One of the best ways to overcome this is to practise The Pause – literally pausing before responding to someone. It sounds pretty simple, but is much harder to put into practice. The next time you’re in a meeting and someone asks if you can do something, instead of immediately saying yes, PAUSE first. Think about what the task will entail, timelines and if it makes sense, and then respond accordingly. And it’s completely okay to say that you need more time to think it through or to discuss it with the rest of your team, and you’ll get back to them soon.
Saying no right off the bat might be hard – so maybe just start with not saying yes.
STOP Saying Sorry
I mean it… STOP.
I’m not saying don’t take accountability for your actions when you actually mess up. But you’ve got to stop saying sorry for every little thing when there’s nothing for you to be sorry about. I’ve been there – when you’re trying to push back on something and you want to be firm or when you’re following up with something for the fourth time and trying to be nice about it, you sprinkle in your “sorry, but…” before every sentence.

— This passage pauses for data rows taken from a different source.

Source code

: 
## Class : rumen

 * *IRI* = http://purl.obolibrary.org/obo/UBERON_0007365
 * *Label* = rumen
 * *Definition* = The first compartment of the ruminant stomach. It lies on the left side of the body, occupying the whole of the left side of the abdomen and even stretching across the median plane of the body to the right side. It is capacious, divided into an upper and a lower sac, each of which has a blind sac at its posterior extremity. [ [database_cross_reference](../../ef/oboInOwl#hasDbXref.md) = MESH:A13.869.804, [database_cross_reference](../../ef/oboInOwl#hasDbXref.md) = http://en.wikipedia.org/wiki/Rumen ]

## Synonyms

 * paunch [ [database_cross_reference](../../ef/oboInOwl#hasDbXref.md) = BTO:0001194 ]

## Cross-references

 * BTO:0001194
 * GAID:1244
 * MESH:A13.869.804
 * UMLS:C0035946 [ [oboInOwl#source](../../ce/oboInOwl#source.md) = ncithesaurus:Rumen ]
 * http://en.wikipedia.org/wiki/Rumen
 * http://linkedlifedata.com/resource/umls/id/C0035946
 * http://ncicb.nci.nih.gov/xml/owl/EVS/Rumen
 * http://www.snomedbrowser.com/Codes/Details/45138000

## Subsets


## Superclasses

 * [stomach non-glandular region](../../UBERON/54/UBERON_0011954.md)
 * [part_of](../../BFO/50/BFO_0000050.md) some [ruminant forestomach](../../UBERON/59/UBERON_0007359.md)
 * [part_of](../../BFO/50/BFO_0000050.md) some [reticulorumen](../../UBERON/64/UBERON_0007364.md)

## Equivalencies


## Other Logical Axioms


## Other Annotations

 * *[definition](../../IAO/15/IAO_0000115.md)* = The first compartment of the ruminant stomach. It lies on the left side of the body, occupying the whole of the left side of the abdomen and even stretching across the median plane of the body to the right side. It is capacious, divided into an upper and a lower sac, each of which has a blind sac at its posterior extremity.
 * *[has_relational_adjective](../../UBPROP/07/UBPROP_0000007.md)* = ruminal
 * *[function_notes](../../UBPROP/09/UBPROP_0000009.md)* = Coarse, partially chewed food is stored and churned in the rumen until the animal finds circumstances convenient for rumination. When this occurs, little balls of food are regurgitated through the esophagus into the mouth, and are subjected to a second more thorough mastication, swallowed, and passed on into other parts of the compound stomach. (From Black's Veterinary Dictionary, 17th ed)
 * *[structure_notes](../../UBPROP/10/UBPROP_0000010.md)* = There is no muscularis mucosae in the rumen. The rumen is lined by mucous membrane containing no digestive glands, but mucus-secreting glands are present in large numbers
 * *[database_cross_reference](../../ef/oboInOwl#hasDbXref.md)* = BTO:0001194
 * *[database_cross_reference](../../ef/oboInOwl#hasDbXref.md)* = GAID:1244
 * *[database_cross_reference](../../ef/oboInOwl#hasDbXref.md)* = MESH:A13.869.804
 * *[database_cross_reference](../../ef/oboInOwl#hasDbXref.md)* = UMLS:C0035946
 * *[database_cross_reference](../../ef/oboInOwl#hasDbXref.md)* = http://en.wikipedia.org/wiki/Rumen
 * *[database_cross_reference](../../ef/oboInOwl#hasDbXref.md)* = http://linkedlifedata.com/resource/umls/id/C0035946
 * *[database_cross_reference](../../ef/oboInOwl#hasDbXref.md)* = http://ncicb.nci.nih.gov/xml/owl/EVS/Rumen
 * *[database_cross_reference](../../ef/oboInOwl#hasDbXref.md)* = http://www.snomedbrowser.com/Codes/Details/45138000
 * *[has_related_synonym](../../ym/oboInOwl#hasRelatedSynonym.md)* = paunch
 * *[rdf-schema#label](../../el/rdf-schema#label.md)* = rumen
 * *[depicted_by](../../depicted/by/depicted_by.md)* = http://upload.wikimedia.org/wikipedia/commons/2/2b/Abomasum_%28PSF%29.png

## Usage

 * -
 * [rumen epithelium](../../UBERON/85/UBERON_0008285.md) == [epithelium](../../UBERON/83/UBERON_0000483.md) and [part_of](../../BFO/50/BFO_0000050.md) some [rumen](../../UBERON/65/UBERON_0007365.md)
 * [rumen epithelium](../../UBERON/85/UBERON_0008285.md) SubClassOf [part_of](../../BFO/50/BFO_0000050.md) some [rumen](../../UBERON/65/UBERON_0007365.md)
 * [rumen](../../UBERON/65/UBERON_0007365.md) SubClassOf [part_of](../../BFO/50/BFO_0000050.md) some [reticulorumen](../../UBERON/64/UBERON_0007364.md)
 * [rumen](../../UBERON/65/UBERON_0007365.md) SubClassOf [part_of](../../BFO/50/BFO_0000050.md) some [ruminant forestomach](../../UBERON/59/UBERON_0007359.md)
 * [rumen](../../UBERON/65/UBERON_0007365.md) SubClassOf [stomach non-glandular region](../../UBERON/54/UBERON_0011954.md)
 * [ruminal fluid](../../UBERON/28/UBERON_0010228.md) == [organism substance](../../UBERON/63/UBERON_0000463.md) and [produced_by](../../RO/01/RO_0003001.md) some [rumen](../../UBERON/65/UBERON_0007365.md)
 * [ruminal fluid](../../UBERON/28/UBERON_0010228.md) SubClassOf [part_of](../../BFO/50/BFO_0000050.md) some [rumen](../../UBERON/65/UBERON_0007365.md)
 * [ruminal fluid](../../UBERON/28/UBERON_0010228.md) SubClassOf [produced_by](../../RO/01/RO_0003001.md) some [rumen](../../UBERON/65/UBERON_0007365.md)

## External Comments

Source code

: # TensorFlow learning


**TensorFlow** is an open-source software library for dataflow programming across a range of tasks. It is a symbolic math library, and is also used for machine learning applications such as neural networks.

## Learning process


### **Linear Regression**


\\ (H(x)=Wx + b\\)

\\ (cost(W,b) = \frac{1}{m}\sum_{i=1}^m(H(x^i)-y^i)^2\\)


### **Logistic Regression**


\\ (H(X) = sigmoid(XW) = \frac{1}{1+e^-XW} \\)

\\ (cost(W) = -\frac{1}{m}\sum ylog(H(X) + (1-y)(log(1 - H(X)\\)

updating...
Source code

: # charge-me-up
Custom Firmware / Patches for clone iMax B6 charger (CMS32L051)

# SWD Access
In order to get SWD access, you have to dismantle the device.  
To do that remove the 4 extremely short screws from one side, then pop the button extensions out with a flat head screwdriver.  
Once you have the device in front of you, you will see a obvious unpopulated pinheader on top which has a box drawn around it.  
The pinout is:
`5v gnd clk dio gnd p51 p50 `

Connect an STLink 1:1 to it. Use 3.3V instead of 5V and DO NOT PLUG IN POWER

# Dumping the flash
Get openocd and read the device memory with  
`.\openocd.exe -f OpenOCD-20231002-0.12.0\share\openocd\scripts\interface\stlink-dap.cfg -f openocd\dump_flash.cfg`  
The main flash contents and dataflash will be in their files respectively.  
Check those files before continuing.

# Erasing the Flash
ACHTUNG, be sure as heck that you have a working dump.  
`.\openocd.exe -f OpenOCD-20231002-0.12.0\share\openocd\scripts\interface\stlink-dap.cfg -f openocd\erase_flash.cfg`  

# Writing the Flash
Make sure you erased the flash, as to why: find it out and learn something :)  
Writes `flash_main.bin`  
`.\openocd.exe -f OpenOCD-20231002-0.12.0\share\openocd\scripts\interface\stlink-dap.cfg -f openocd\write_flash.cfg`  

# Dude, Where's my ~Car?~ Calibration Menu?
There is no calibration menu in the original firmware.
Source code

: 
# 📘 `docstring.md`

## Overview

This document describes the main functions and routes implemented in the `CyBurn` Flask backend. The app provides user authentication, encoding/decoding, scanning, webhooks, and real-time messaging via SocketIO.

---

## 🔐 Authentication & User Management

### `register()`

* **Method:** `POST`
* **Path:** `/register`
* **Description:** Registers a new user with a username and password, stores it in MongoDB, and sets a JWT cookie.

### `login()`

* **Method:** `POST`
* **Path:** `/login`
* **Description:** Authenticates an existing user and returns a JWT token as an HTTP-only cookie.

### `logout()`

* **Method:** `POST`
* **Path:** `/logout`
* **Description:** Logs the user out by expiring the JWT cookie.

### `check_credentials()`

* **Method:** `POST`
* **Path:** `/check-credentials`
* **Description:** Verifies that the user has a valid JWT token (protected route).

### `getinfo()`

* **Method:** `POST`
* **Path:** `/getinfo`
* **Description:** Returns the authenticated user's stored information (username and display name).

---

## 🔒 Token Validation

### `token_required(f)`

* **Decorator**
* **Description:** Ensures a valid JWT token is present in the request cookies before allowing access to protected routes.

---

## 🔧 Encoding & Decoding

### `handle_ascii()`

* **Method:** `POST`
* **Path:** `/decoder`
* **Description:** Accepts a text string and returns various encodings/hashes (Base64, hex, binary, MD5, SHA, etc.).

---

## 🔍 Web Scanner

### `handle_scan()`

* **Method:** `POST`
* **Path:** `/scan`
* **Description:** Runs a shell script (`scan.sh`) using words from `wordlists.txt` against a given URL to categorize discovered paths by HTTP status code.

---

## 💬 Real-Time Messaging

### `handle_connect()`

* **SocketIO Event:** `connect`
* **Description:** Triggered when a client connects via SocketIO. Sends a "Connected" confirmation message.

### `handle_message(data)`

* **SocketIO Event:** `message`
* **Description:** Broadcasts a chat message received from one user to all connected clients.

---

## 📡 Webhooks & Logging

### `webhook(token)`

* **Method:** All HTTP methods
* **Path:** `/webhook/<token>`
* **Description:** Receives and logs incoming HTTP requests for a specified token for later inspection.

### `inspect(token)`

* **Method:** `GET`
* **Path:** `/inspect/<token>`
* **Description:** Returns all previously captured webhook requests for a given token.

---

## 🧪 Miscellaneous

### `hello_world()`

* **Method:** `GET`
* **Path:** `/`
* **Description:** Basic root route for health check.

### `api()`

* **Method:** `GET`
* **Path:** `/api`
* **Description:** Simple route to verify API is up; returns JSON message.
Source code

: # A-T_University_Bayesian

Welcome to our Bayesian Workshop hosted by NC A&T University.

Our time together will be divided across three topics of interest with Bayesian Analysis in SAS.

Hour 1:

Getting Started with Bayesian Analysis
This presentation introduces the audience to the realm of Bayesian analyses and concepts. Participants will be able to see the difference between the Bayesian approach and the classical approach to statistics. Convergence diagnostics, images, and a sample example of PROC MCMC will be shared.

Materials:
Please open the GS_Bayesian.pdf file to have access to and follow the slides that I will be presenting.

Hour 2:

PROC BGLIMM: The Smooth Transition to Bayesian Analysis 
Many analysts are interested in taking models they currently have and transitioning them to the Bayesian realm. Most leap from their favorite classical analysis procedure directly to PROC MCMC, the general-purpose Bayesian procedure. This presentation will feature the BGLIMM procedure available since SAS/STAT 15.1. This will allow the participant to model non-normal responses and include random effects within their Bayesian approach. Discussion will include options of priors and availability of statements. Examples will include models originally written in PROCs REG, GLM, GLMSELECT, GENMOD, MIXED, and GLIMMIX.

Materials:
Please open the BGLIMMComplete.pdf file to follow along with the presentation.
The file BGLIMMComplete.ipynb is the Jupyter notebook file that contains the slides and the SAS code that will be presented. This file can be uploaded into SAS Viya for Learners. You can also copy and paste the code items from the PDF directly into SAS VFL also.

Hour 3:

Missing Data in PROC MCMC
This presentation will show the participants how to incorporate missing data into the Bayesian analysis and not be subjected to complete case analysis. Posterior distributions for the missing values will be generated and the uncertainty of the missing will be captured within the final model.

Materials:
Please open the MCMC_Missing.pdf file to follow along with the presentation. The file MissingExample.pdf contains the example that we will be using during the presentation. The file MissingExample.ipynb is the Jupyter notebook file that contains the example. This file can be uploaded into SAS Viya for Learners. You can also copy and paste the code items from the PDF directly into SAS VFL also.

If no one has told you before, then this is your sign to cut it out of your vocabulary when it’s unnecessary. All this does is make you seem like you aren’t confident in your actions and undermines all the good work that you do.
Check your motivations
One of the best pieces of advice I’ve received is to always check my motivations for doing something. It’s easy to say yes to things so you seem like an easy and accommodating person to work with or because you want people to like you.
While it’s nice to be liked, it’s not completely beneficial for you as a PR professional – you actually don’t want a reputation as a ‘yes’ person. Our jobs require us to play devil’s advocate sometimes, to counsel our clients on the strategies we know from experience will work and provide results that support their goals, and to think of all the possible outcomes for their betterment. So the next time you feel compelled to say yes solely because you want people to like you, check your motivations and think about whether this is helping you give your clients, or even your team, your best.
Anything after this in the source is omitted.